I do not see any reason to show the offer letter. If the school you are negotiating with does not believe you, then that is not a good sign. As for mentioning the other university, it depends on if you can pitch it as a selling point that makes the other offer better. While you should always tell the truth, you can be somewhat selective and play both sides of the coin.
For example, if you get offers from both Stanford and Harvard and you grew up on in the Bay area, but are currently doing a post doc at MIT, you could tell Stanford that you have an offer from Harvard and that you are really happy in Boston, so they will have to beat Harvard's offer.
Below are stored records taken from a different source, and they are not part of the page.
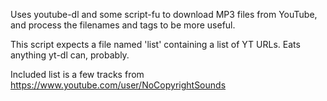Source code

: Uses youtube-dl and some script-fu to download MP3 files from YouTube, and process the filenames and tags to be more useful.

This script expects a file named 'list' containing a list of YT URLs. Eats anything yt-dl can, probably.

Included list is a few tracks from https://www.youtube.com/user/NoCopyrightSounds
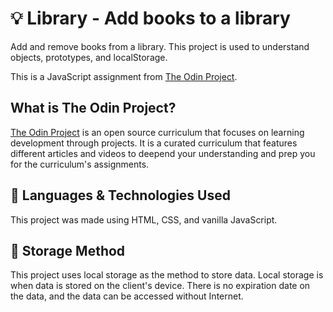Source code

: # :bulb: Library - Add books to a library
Add and remove books from a library. This project is used to understand objects, prototypes, and localStorage.

This is a JavaScript assignment from [The Odin Project](https://www.theodinproject.com/courses/javascript/lessons/library).

## What is The Odin Project?
[The Odin Project](https://www.theodinproject.com/about) is an open source curriculum that focuses on learning development through projects. It is a curated curriculum that features different articles and videos to deepend your understanding and prep you for the curriculum's assignments.

## :rocket: Languages & Technologies Used
This project was made using HTML, CSS, and vanilla JavaScript.

## :file_folder: Storage Method
This project uses local storage as the method to store data. Local storage is when data is stored on the client's device. There is no expiration date on the data, and the data can be accessed without Internet. 
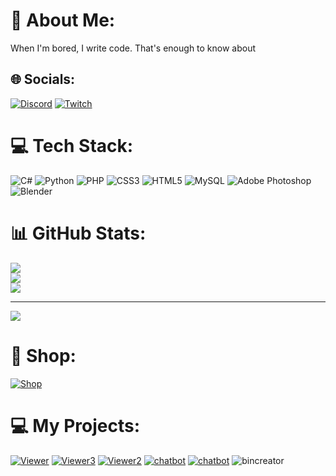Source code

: # 💫 About Me:
When I'm bored, I write code. That's enough to know about


## 🌐 Socials:
[![Discord](https://img.shields.io/badge/Discord-%237289DA.svg?logo=discord&logoColor=white)](https://discord.gg/AFV9m8UXuT) [![Twitch](https://img.shields.io/badge/Twitch-%239146FF.svg?logo=Twitch&logoColor=white)](https://twitch.tv/kichi779) 

# 💻 Tech Stack:
![C#](https://img.shields.io/badge/c%23-%23239120.svg?style=for-the-badge&logo=c-sharp&logoColor=white) ![Python](https://img.shields.io/badge/python-3670A0?style=for-the-badge&logo=python&logoColor=ffdd54) ![PHP](https://img.shields.io/badge/php-%23777BB4.svg?style=for-the-badge&logo=php&logoColor=white) ![CSS3](https://img.shields.io/badge/css3-%231572B6.svg?style=for-the-badge&logo=css3&logoColor=white) ![HTML5](https://img.shields.io/badge/html5-%23E34F26.svg?style=for-the-badge&logo=html5&logoColor=white) ![MySQL](https://img.shields.io/badge/mysql-%2300f.svg?style=for-the-badge&logo=mysql&logoColor=white) ![Adobe Photoshop](https://img.shields.io/badge/adobephotoshop-%2331A8FF.svg?style=for-the-badge&logo=adobephotoshop&logoColor=white) ![Blender](https://img.shields.io/badge/blender-%23F5792A.svg?style=for-the-badge&logo=blender&logoColor=white)
# 📊 GitHub Stats:
![](https://github-readme-stats.vercel.app/api?username=kichi779&theme=dark&hide_border=false&include_all_commits=false&count_private=false)<br/>
![](https://github-readme-streak-stats.herokuapp.com/?user=kichi779&theme=dark&hide_border=false)<br/>
![](https://github-readme-stats.vercel.app/api/top-langs/?username=kichi779&theme=dark&hide_border=false&include_all_commits=false&count_private=false&layout=compact)

---
[![](https://visitcount.itsvg.in/api?id=kichi779&icon=5&color=0)](https://visitcount.itsvg.in)

# 🛒 Shop:
 [![Shop](https://user-images.githubusercontent.com/92625816/230799946-2af1a68f-ebcf-4379-9d00-0921e9c799bb.png)](https://github.com/Kichi779/Kichi779-SMM-Shop)
# ‍💻 My Projects:
 [![Viewer](https://user-images.githubusercontent.com/92625816/223582987-a08243f3-ea2e-401c-adc0-8c58731f1d61.jpg)](https://github.com/Kichi779/Twitch-Viewer-Bot)
 [![Viewer3](https://user-images.githubusercontent.com/92625816/230797452-7a2962d1-88ad-40e1-9e06-d50bb31cdc14.jpg)](https://github.com/Kichi779/Twitch-Vod-Clip-Viewer-Bot)
 [![Viewer2](https://user-images.githubusercontent.com/92625816/229256846-81e78ca5-5f5a-4918-8f62-6bf0de246fa4.jpg)](https://github.com/Kichi779/Youtube-Viewer-Bot)
 [![chatbot](https://user-images.githubusercontent.com/92625816/219774639-6c550f44-ed0c-4dcd-ba09-f87836dcbaa3.png)](https://github.com/Kichi779/Twitch-Chat-Bot)
 [![chatbot](https://user-images.githubusercontent.com/92625816/215876796-364d4cd4-2812-4350-b473-cab1b1239401.jpg)](https://github.com/Kichi779/Unity-Easteregg-Asset)
 ![bincreator](https://user-images.githubusercontent.com/92625816/234621755-66e7a504-bbbd-4b0c-8952-e39af364e887.jpg)


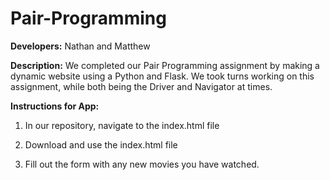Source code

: # Pair-Programming

**Developers:** Nathan and Matthew

**Description:** We completed our Pair Programming assignment by making a dynamic website using a Python and Flask. We took turns working on this assignment, while both being the Driver and Navigator at times.


**Instructions for App:** 
1. In our repository, navigate to the index.html file

2. Download and use the index.html file

3. Fill out the form with any new movies you have watched. 
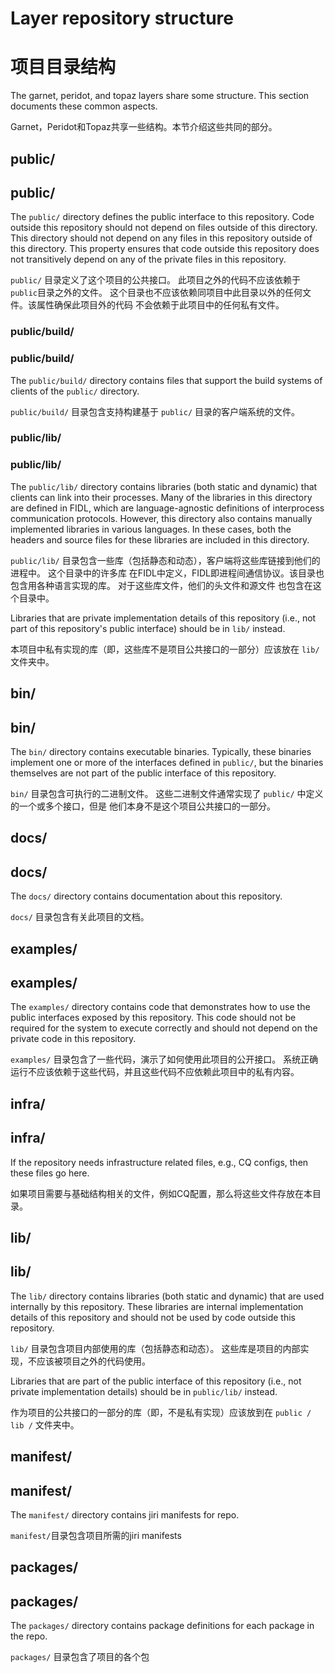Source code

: # Layer repository structure
# 项目目录结构

The garnet, peridot, and topaz layers share some structure.
This section documents these common aspects.

Garnet，Peridot和Topaz共享一些结构。本节介绍这些共同的部分。


## public/
## public/

The `public/` directory defines the public interface to this repository. Code
outside this repository should not depend on files outside of this directory.
This directory should not depend on any files in this repository outside of this
directory. This property ensures that code outside this repository does not
transitively depend on any of the private files in this repository.

`public/` 目录定义了这个项目的公共接口。 此项目之外的代码不应该依赖于`public`目录之外的文件。
这个目录也不应该依赖同项目中此目录以外的任何文件。该属性确保此项目外的代码
不会依赖于此项目中的任何私有文件。

### public/build/
### public/build/

The `public/build/` directory contains files that support the build systems of
clients of the `public/` directory.

`public/build/` 目录包含支持构建基于 `public/` 目录的客户端系统的文件。

### public/lib/
### public/lib/

The `public/lib/` directory contains libraries (both static and dynamic) that
clients can link into their processes. Many of the libraries in this directory
are defined in FIDL, which are language-agnostic definitions of interprocess
communication protocols. However, this directory also contains manually
implemented libraries in various languages. In these cases, both the headers and
source files for these libraries are included in this directory.

`public/lib/` 目录包含一些库（包括静态和动态），客户端将这些库链接到他们的进程中。 这个目录中的许多库
在FIDL中定义，FIDL即进程间通信协议。该目录也包含用各种语言实现的库。 对于这些库文件，他们的头文件和源文件
也包含在这个目录中。


Libraries that are private implementation details of this repository (i.e., not
part of this repository's public interface) should be in `lib/` instead.

本项目中私有实现的库（即，这些库不是项目公共接口的一部分）应该放在 `lib/` 文件夹中。

## bin/
## bin/

The `bin/` directory contains executable binaries. Typically, these binaries
implement one or more of the interfaces defined in `public/`, but the binaries
themselves are not part of the public interface of this repository.

`bin/` 目录包含可执行的二进制文件。 这些二进制文件通常实现了 `public/` 中定义的一个或多个接口，但是
他们本身不是这个项目公共接口的一部分。

## docs/
## docs/

The `docs/` directory contains documentation about this repository.

`docs/` 目录包含有关此项目的文档。

## examples/
## examples/

The `examples/` directory contains code that demonstrates how to use the public
interfaces exposed by this repository. This code should not be required for the
system to execute correctly and should not depend on the private code in this
repository.


`examples/` 目录包含了一些代码，演示了如何使用此项目的公开接口。 
系统正确运行不应该依赖于这些代码，并且这些代码不应依赖此项目中的私有内容。

## infra/
## infra/

If the repository needs infrastructure related files, e.g., CQ configs,
then these files go here.

如果项目需要与基础结构相关的文件，例如CQ配置，那么将这些文件存放在本目录。

## lib/
## lib/

The `lib/` directory contains libraries (both static and dynamic) that are used
internally by this repository. These libraries are internal implementation
details of this repository and should not be used by code outside this
repository.


`lib/` 目录包含项目内部使用的库（包括静态和动态）。 这些库是项目的内部实现，不应该被项目之外的代码使用。

Libraries that are part of the public interface of this repository (i.e., not
private implementation details) should be in `public/lib/` instead.

作为项目的公共接口的一部分的库（即，不是私有实现）应该放到在 `public / lib /` 文件夹中。

## manifest/
## manifest/

The `manifest/` directory contains jiri manifests for repo.

`manifest/`目录包含项目所需的jiri manifests

## packages/
## packages/

The `packages/` directory contains package definitions for each
package in the repo.

`packages/` 目录包含了项目的各个包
Similarly, you can tell Harvard that you have an offer from Stanford and that your family is in the area so Harvard will have to beat Stanford's offer.
Alternatively, if you have offers from both Stanford and Bunker Hill Community College and you grew up, were educated, and are currently in the Bay area, you would not want to mention the name (bunker Hill) when talking to Stanford, unless you can explain to Stanford what benefits Bunker Hill uniquely provides. You probably want to specifically mention Stanford when talking to Bunker Hill.
If, however, you grew up, were educated, and are currently in the Boston area, then you are in a gray area and may want to mention Bunker Hill to Stanford. Given the difference in the ranking of the two universities, it might be a hard sell to convince Stanford that the Bunker Hill offer is really competitive to the Stanford offer.